- _AIM OF THE TASK_
Once you find the line that contains "This endpoint does not need any parameter." in the entries below, give it again along with every following line, unchanged, through the final one.

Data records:
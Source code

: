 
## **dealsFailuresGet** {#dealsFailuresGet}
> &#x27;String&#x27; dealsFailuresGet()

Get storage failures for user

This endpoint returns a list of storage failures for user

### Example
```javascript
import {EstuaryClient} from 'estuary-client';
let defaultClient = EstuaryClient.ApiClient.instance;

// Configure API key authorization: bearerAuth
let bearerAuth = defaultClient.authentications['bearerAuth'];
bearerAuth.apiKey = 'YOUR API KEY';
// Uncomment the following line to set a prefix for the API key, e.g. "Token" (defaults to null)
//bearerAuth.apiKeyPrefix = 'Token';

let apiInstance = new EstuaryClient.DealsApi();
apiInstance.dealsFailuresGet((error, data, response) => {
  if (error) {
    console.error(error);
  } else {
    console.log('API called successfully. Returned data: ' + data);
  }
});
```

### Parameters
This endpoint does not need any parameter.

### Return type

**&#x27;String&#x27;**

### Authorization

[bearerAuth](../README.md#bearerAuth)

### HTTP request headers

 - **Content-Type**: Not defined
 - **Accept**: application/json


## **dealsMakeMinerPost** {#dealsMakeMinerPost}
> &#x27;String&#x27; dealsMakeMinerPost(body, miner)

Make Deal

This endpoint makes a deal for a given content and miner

- _ANSWER FOR THE TASK_
This endpoint does not need any parameter.

### Return type

**&#x27;String&#x27;**

### Authorization

[bearerAuth](../README.md#bearerAuth)

### HTTP request headers

 - **Content-Type**: Not defined
 - **Accept**: application/json


## **dealsMakeMinerPost** {#dealsMakeMinerPost}
> &#x27;String&#x27; dealsMakeMinerPost(body, miner)

Make Deal

This endpoint makes a deal for a given content and miner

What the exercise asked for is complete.